The weight and bias properties have been removed from GptOssTopKRouter. However, the moe_router_forward function, which is called by moe_forward_inference_bf16, relies on these properties being present on the router instance. This will cause a runtime error. Please consider adding these properties back for compatibility.


    @property
    def weight(self):
        return self.linear.weight

    @property
    def bias(self):
        return self.linear.bias

unsloth_zoo/temporary_patches/gpt_oss.py (836)

high

This line, which helps prevent overflow in BF16/FP16 by normalizing logits, has been commented out. This might re-introduce numerical stability issues during training with batch sizes greater than 1. If this was unintentional, it should be re-enabled to maintain model stability.

        combined_logits = combined_logits - combined_logits.max(dim=-1, keepdim=True).values

unsloth_zoo/temporary_patches/gpt_oss.py (104-107)

medium

This try-except block appears to be redundant. The Mxfp4HfQuantizer.is_trainable attribute is already set to True within the try block at lines 93-98. This duplicate block can be removed to simplify the code.

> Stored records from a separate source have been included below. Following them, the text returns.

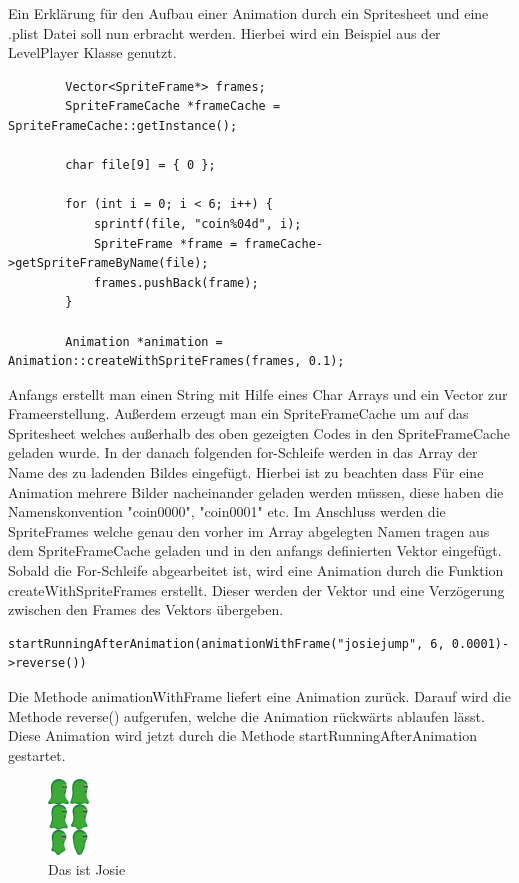 Ein Erklärung für den Aufbau einer Animation durch ein Spritesheet und eine .plist Datei soll nun erbracht werden. Hierbei wird ein Beispiel aus der LevelPlayer Klasse genutzt. 

\begin{lstlisting}
		Vector<SpriteFrame*> frames;
		SpriteFrameCache *frameCache = SpriteFrameCache::getInstance();

		char file[9] = { 0 };

		for (int i = 0; i < 6; i++) {
			sprintf(file, "coin%04d", i);
			SpriteFrame *frame = frameCache->getSpriteFrameByName(file);
			frames.pushBack(frame);
		}

		Animation *animation = Animation::createWithSpriteFrames(frames, 0.1);
\end{lstlisting}

Anfangs erstellt man einen String mit Hilfe eines Char Arrays und ein Vector zur Frameerstellung. Außerdem erzeugt man ein SpriteFrameCache um auf das Spritesheet welches außerhalb des oben gezeigten Codes in den SpriteFrameCache geladen wurde. In der danach folgenden for-Schleife werden
in das Array der Name des zu ladenden Bildes eingefügt. Hierbei ist zu beachten dass Für eine Animation mehrere Bilder nacheinander geladen werden müssen, diese haben die Namenskonvention "coin0000", "coin0001" etc. Im Anschluss werden die SpriteFrames welche genau den vorher im Array abgelegten Namen tragen aus dem SpriteFrameCache geladen und in den anfangs definierten Vektor eingefügt. 
Sobald die For-Schleife abgearbeitet ist, wird eine Animation durch die Funktion createWithSpriteFrames erstellt. Dieser werden der Vektor und eine Verzögerung zwischen den Frames des Vektors übergeben.

\begin{lstlisting}
startRunningAfterAnimation(animationWithFrame("josiejump", 6, 0.0001)->reverse())
\end{lstlisting}

Die Methode animationWithFrame liefert eine Animation zurück. Darauf wird die Methode reverse() aufgerufen, welche die Animation rückwärts ablaufen lässt. Diese Animation wird jetzt durch die Methode startRunningAfterAnimation gestartet. 

\begin{figure}[H]
  \includegraphics[width=0.1\textwidth]{resources/josiejump}
  \caption{Das ist Josie}
  \label{fig:josie} 
\end{figure}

unsloth_zoo/temporary_patches/gpt_oss.py (454-462)

medium

The validation for blocks has been simplified, removing checks for blocks.numel() > 0 and blocks.any(). The previous implementation was more robust against processing initialized but unloaded tensors. While this change might be intentional for the temporary fix, it could lead to incorrect behavior if it processes zero-initialized tensors that are not on a 'meta' device. Consider if this simplified check is sufficient for all cases or if the more robust checks should be retained.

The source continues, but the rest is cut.